Saved data entries
.....

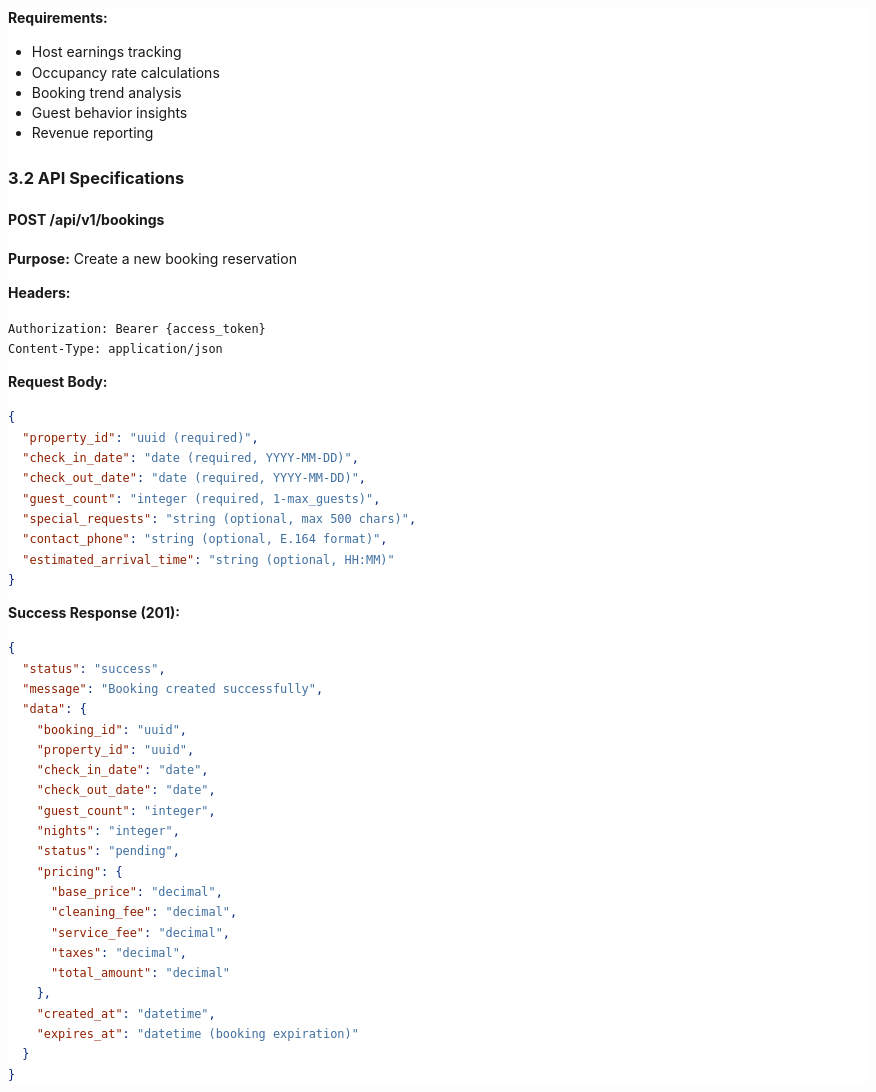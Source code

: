 **Requirements:**
- Host earnings tracking
- Occupancy rate calculations
- Booking trend analysis
- Guest behavior insights
- Revenue reporting

### 3.2 API Specifications

#### POST /api/v1/bookings
**Purpose:** Create a new booking reservation

**Headers:**
```
Authorization: Bearer {access_token}
Content-Type: application/json
```

**Request Body:**
```json
{
  "property_id": "uuid (required)",
  "check_in_date": "date (required, YYYY-MM-DD)",
  "check_out_date": "date (required, YYYY-MM-DD)",
  "guest_count": "integer (required, 1-max_guests)",
  "special_requests": "string (optional, max 500 chars)",
  "contact_phone": "string (optional, E.164 format)",
  "estimated_arrival_time": "string (optional, HH:MM)"
}
```

**Success Response (201):**
```json
{
  "status": "success",
  "message": "Booking created successfully",
  "data": {
    "booking_id": "uuid",
    "property_id": "uuid", 
    "check_in_date": "date",
    "check_out_date": "date",
    "guest_count": "integer",
    "nights": "integer",
    "status": "pending",
    "pricing": {
      "base_price": "decimal",
      "cleaning_fee": "decimal",
      "service_fee": "decimal",
      "taxes": "decimal",
      "total_amount": "decimal"
    },
    "created_at": "datetime",
    "expires_at": "datetime (booking expiration)"
  }
}
```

.....

TASK DESCRIPTION >>
Pull every line holding "string" out of the records.

ANSWER BELOW >>
  "special_requests": "string (optional, max 500 chars)",
  "contact_phone": "string (optional, E.164 format)",
  "estimated_arrival_time": "string (optional, HH:MM)"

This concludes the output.